Take the entries that follow and return exactly the lines from the one holding "## A_T643_4x1_1x1" through the one holding "发表于 2020-4-14 11:12", both included. Nothing else is needed.

Saved data entries
........

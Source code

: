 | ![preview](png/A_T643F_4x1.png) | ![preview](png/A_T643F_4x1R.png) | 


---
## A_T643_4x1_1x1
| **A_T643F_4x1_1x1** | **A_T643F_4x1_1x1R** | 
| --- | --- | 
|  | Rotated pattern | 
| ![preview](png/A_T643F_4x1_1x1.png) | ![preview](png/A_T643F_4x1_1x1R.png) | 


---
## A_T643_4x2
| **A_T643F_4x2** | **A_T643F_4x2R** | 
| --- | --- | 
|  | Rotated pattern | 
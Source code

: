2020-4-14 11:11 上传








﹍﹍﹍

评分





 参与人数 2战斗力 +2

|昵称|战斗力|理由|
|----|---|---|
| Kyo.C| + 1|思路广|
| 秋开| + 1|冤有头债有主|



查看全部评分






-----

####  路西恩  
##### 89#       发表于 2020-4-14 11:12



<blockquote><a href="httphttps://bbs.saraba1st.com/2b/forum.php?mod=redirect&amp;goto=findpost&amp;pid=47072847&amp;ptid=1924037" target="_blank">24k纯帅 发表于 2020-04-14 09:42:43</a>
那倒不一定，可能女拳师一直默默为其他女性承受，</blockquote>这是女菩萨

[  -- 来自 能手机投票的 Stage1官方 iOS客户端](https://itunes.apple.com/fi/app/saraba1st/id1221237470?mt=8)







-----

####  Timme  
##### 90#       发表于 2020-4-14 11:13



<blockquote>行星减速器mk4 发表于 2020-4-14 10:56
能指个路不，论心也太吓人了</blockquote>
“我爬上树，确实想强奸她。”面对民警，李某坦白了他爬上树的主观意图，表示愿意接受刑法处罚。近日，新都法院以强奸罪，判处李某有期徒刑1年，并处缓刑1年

........

Response box:
## A_T643_4x1_1x1
| **A_T643F_4x1_1x1** | **A_T643F_4x1_1x1R** | 
| --- | --- | 
|  | Rotated pattern | 
| ![preview](png/A_T643F_4x1_1x1.png) | ![preview](png/A_T643F_4x1_1x1R.png) | 


---
## A_T643_4x2
| **A_T643F_4x2** | **A_T643F_4x2R** | 
| --- | --- | 
|  | Rotated pattern | 
Source code

:2020-4-14 11:11 上传








﹍﹍﹍

评分





 参与人数 2战斗力 +2

|昵称|战斗力|理由|
|----|---|---|
| Kyo.C| + 1|思路广|
| 秋开| + 1|冤有头债有主|



查看全部评分






-----

####  路西恩  
##### 89#       发表于 2020-4-14 11:12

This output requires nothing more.